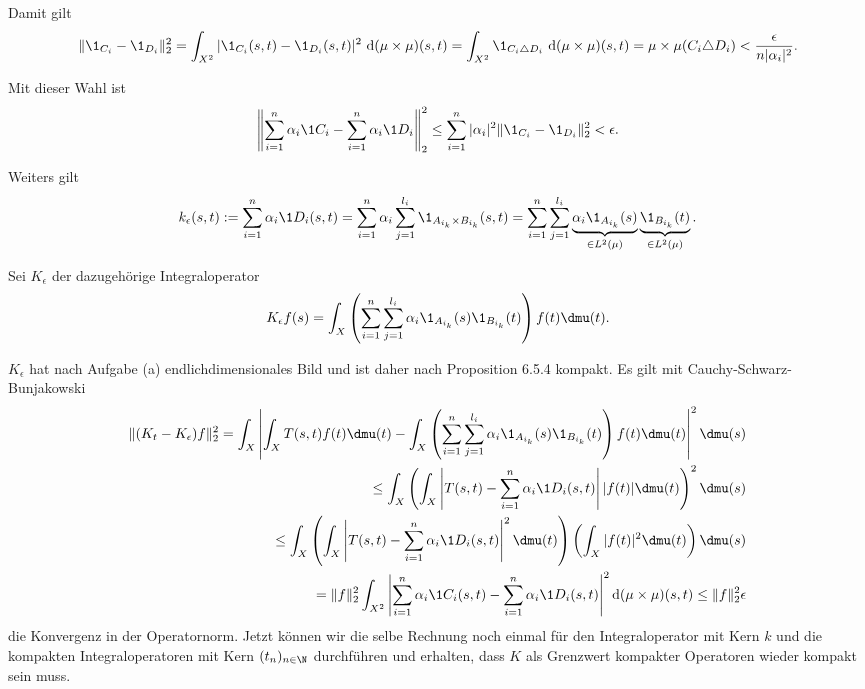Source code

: \begin{solution}
\begin{enumerate}[label = (\alph*)]
Damit gilt
\begin{align*}
    \|\1_{C_i} - \1_{D_i}\|_2^2 = \int_{X^2} |\1_{C_i}(s,t) - \1_{D_i}(s,t)|^2
     ~\mathrm{d}(\mu\times\mu)(s,t) = \int_{X^2} \1_{C_i \triangle D_i}~\mathrm{d}(\mu\times\mu)(s,t) =
     \mu\times\mu(C_i \triangle D_i) < \/
     \frac{\epsilon}{n|\alpha_i|^2}.
\end{align*}


Mit dieser Wahl ist
\begin{align*}
    \left\| \sum_{i = 1}^n \alpha_i \1C_i -
    \sum_{i = 1}^n \alpha_i \1D_i\right\|_2^2
    \leq \sum_{i=1}^{n} |\alpha_{i}|^2 \|\1_{C_{i}} - \1_{D_{i}} \|_2^2 < \epsilon.
\end{align*}

Weiters gilt
\begin{align*}
    k_{\epsilon}(s,t) := \sum_{i = 1}^n \alpha_i \1D_i(s,t)
    = \sum_{i=1}^{n} \alpha_{i} \sum_{j=1}^{l_{i}}  \1_{A_{i_k} \times B_{i_k}}(s,t)
    = \sum_{i=1}^{n} \sum_{j=1}^{l_{i}}   \underbrace{\alpha_{i} \1_{A_{i_k}}(s)}_{\in L^2(\mu)}
     \underbrace{\1_{B_{i_k}}(t)}_{\in L^2(\mu)}.
\end{align*}

Sei $K_{\epsilon}$ der dazugehörige Integraloperator
\begin{align*}
  K_{\epsilon} f(s) = \int_X \left(\sum_{i=1}^{n} \sum_{j=1}^{l_{i}}   \alpha_{i} \1_{A_{i_k}}(s) \1_{B_{i_k}}(t)\right) f(t) \dmu(t).
\end{align*}

$K_{\epsilon}$ hat nach Aufgabe (a) endlichdimensionales Bild und ist daher nach Proposition 6.5.4 kompakt. Es gilt mit Cauchy-Schwarz-Bunjakowski
\begin{align*}
    \|(K_t-K_{\epsilon}) f\|_2^2 = \int_X \left| \int_X T(s,t) f(t) \dmu(t) - \int_X \left(\sum_{i=1}^{n} \sum_{j=1}^{l_{i}}   \alpha_{i} \1_{A_{i_k}}(s) \1_{B_{i_k}}(t)\right) f(t) \dmu(t) \right|^2 \dmu(s) \\
    \leq \int_X \left( \int_X \left|T(s,t) - \sum_{i = 1}^n \alpha_i \1D_i(s,t)\right| |f(t)| \dmu(t)\right)^2 \dmu(s) \\
    \leq \int_X \left(\int_X \left|T(s,t) - \sum_{i = 1}^n \alpha_i \1D_i(s,t)\right|^2 \dmu(t)\right) \left(\int_X |f(t)|^2 \dmu(t)\right) \dmu(s) \\
    = \|f\|_2^2\int_{X^2} \left| \sum_{i = 1}^n \alpha_i \1C_i(s,t) -
    \sum_{i = 1}^n \alpha_i \1D_i(s,t)\right|^2 \mathrm{d}(\mu\times\mu)(s,t) \leq \|f\|_2^2\epsilon
\end{align*}
die Konvergenz in der Operatornorm.
Jetzt können wir die selbe Rechnung noch einmal für den Integraloperator mit Kern $k$
und die kompakten Integraloperatoren mit Kern $(t_n)_{n \in \N}$ durchführen und
erhalten, dass $K$ als Grenzwert kompakter Operatoren wieder kompakt sein muss.

\end{enumerate}

\end{solution}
= = =
Every line above should be repeated exactly; pictures stay out of the copy.

Source code

: \begin{solution}
\begin{enumerate}[label = (\alph*)]
Damit gilt
\begin{align*}
    \|\1_{C_i} - \1_{D_i}\|_2^2 = \int_{X^2} |\1_{C_i}(s,t) - \1_{D_i}(s,t)|^2
     ~\mathrm{d}(\mu\times\mu)(s,t) = \int_{X^2} \1_{C_i \triangle D_i}~\mathrm{d}(\mu\times\mu)(s,t) =
     \mu\times\mu(C_i \triangle D_i) < \/
     \frac{\epsilon}{n|\alpha_i|^2}.
\end{align*}


Mit dieser Wahl ist
\begin{align*}
    \left\| \sum_{i = 1}^n \alpha_i \1C_i -
    \sum_{i = 1}^n \alpha_i \1D_i\right\|_2^2
    \leq \sum_{i=1}^{n} |\alpha_{i}|^2 \|\1_{C_{i}} - \1_{D_{i}} \|_2^2 < \epsilon.
\end{align*}

Weiters gilt
\begin{align*}
    k_{\epsilon}(s,t) := \sum_{i = 1}^n \alpha_i \1D_i(s,t)
    = \sum_{i=1}^{n} \alpha_{i} \sum_{j=1}^{l_{i}}  \1_{A_{i_k} \times B_{i_k}}(s,t)
    = \sum_{i=1}^{n} \sum_{j=1}^{l_{i}}   \underbrace{\alpha_{i} \1_{A_{i_k}}(s)}_{\in L^2(\mu)}
     \underbrace{\1_{B_{i_k}}(t)}_{\in L^2(\mu)}.
\end{align*}

Sei $K_{\epsilon}$ der dazugehörige Integraloperator
\begin{align*}
  K_{\epsilon} f(s) = \int_X \left(\sum_{i=1}^{n} \sum_{j=1}^{l_{i}}   \alpha_{i} \1_{A_{i_k}}(s) \1_{B_{i_k}}(t)\right) f(t) \dmu(t).
\end{align*}

$K_{\epsilon}$ hat nach Aufgabe (a) endlichdimensionales Bild und ist daher nach Proposition 6.5.4 kompakt. Es gilt mit Cauchy-Schwarz-Bunjakowski
\begin{align*}
    \|(K_t-K_{\epsilon}) f\|_2^2 = \int_X \left| \int_X T(s,t) f(t) \dmu(t) - \int_X \left(\sum_{i=1}^{n} \sum_{j=1}^{l_{i}}   \alpha_{i} \1_{A_{i_k}}(s) \1_{B_{i_k}}(t)\right) f(t) \dmu(t) \right|^2 \dmu(s) \\
    \leq \int_X \left( \int_X \left|T(s,t) - \sum_{i = 1}^n \alpha_i \1D_i(s,t)\right| |f(t)| \dmu(t)\right)^2 \dmu(s) \\
    \leq \int_X \left(\int_X \left|T(s,t) - \sum_{i = 1}^n \alpha_i \1D_i(s,t)\right|^2 \dmu(t)\right) \left(\int_X |f(t)|^2 \dmu(t)\right) \dmu(s) \\
    = \|f\|_2^2\int_{X^2} \left| \sum_{i = 1}^n \alpha_i \1C_i(s,t) -
    \sum_{i = 1}^n \alpha_i \1D_i(s,t)\right|^2 \mathrm{d}(\mu\times\mu)(s,t) \leq \|f\|_2^2\epsilon
\end{align*}
die Konvergenz in der Operatornorm.
Jetzt können wir die selbe Rechnung noch einmal für den Integraloperator mit Kern $k$
und die kompakten Integraloperatoren mit Kern $(t_n)_{n \in \N}$ durchführen und
erhalten, dass $K$ als Grenzwert kompakter Operatoren wieder kompakt sein muss.

\end{enumerate}

\end{solution}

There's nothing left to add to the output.